In the entries below, find each line with the word "have" and return it.

== == ==

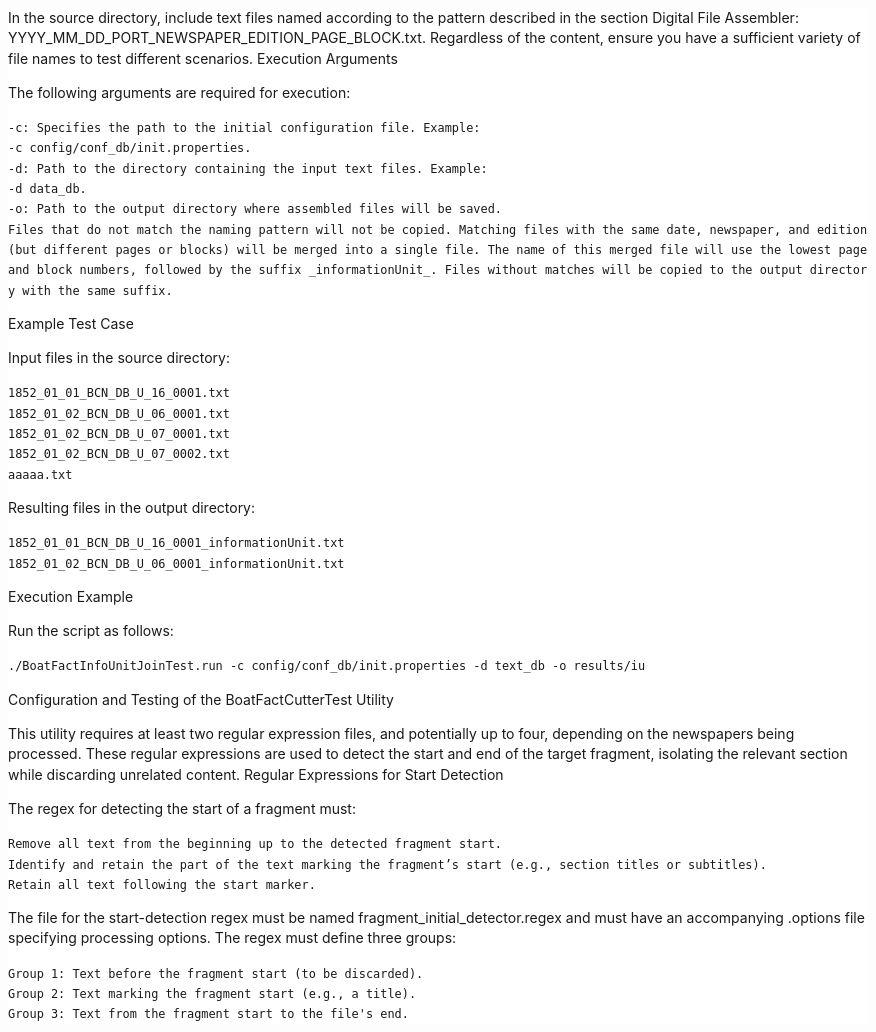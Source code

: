 In the source directory, include text files named according to the pattern described in the section Digital File Assembler:
YYYY_MM_DD_PORT_NEWSPAPER_EDITION_PAGE_BLOCK.txt.
Regardless of the content, ensure you have a sufficient variety of file names to test different scenarios.
Execution Arguments

The following arguments are required for execution:

    -c: Specifies the path to the initial configuration file. Example:
    -c config/conf_db/init.properties.
    -d: Path to the directory containing the input text files. Example:
    -d data_db.
    -o: Path to the output directory where assembled files will be saved.
    Files that do not match the naming pattern will not be copied. Matching files with the same date, newspaper, and edition (but different pages or blocks) will be merged into a single file. The name of this merged file will use the lowest page and block numbers, followed by the suffix _informationUnit_. Files without matches will be copied to the output directory with the same suffix.

Example Test Case

Input files in the source directory:

    1852_01_01_BCN_DB_U_16_0001.txt
    1852_01_02_BCN_DB_U_06_0001.txt
    1852_01_02_BCN_DB_U_07_0001.txt
    1852_01_02_BCN_DB_U_07_0002.txt
    aaaaa.txt

Resulting files in the output directory:

    1852_01_01_BCN_DB_U_16_0001_informationUnit.txt
    1852_01_02_BCN_DB_U_06_0001_informationUnit.txt

Execution Example

Run the script as follows:

`./BoatFactInfoUnitJoinTest.run -c config/conf_db/init.properties -d text_db -o results/iu`


Configuration and Testing of the BoatFactCutterTest Utility

This utility requires at least two regular expression files, and potentially up to four, depending on the newspapers being processed. These regular expressions are used to detect the start and end of the target fragment, isolating the relevant section while discarding unrelated content.
Regular Expressions for Start Detection

The regex for detecting the start of a fragment must:

    Remove all text from the beginning up to the detected fragment start.
    Identify and retain the part of the text marking the fragment’s start (e.g., section titles or subtitles).
    Retain all text following the start marker.

The file for the start-detection regex must be named fragment_initial_detector.regex and must have an accompanying .options file specifying processing options. The regex must define three groups:

    Group 1: Text before the fragment start (to be discarded).
    Group 2: Text marking the fragment start (e.g., a title).
    Group 3: Text from the fragment start to the file's end.
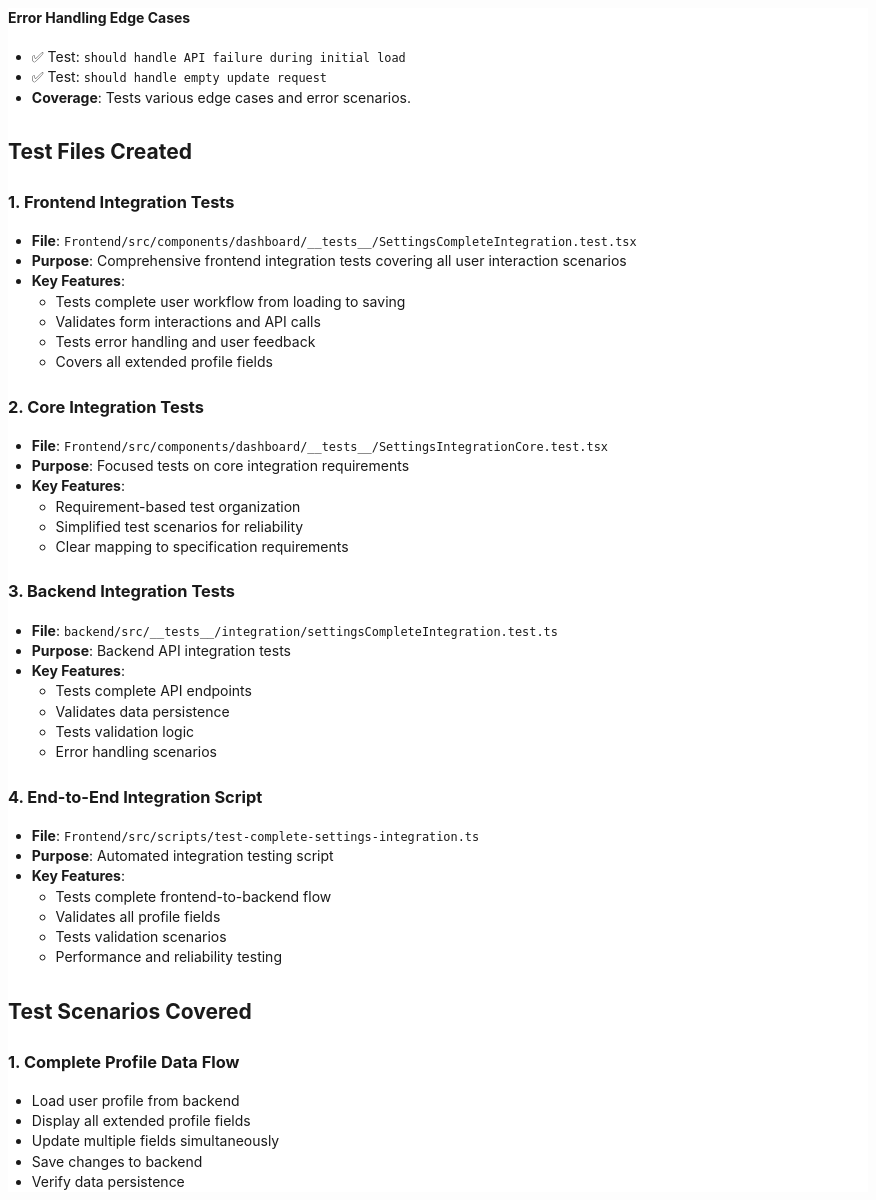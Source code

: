 #### Error Handling Edge Cases
- ✅ Test: `should handle API failure during initial load`
- ✅ Test: `should handle empty update request`
- **Coverage**: Tests various edge cases and error scenarios.

## Test Files Created

### 1. Frontend Integration Tests
- **File**: `Frontend/src/components/dashboard/__tests__/SettingsCompleteIntegration.test.tsx`
- **Purpose**: Comprehensive frontend integration tests covering all user interaction scenarios
- **Key Features**:
  - Tests complete user workflow from loading to saving
  - Validates form interactions and API calls
  - Tests error handling and user feedback
  - Covers all extended profile fields

### 2. Core Integration Tests
- **File**: `Frontend/src/components/dashboard/__tests__/SettingsIntegrationCore.test.tsx`
- **Purpose**: Focused tests on core integration requirements
- **Key Features**:
  - Requirement-based test organization
  - Simplified test scenarios for reliability
  - Clear mapping to specification requirements

### 3. Backend Integration Tests
- **File**: `backend/src/__tests__/integration/settingsCompleteIntegration.test.ts`
- **Purpose**: Backend API integration tests
- **Key Features**:
  - Tests complete API endpoints
  - Validates data persistence
  - Tests validation logic
  - Error handling scenarios

### 4. End-to-End Integration Script
- **File**: `Frontend/src/scripts/test-complete-settings-integration.ts`
- **Purpose**: Automated integration testing script
- **Key Features**:
  - Tests complete frontend-to-backend flow
  - Validates all profile fields
  - Tests validation scenarios
  - Performance and reliability testing

## Test Scenarios Covered

### 1. Complete Profile Data Flow
- Load user profile from backend
- Display all extended profile fields
- Update multiple fields simultaneously
- Save changes to backend
- Verify data persistence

== == ==

Answer space.
Regardless of the content, ensure you have a sufficient variety of file names to test different scenarios.
The file for the start-detection regex must be named fragment_initial_detector.regex and must have an accompanying .options file specifying processing options. The regex must define three groups:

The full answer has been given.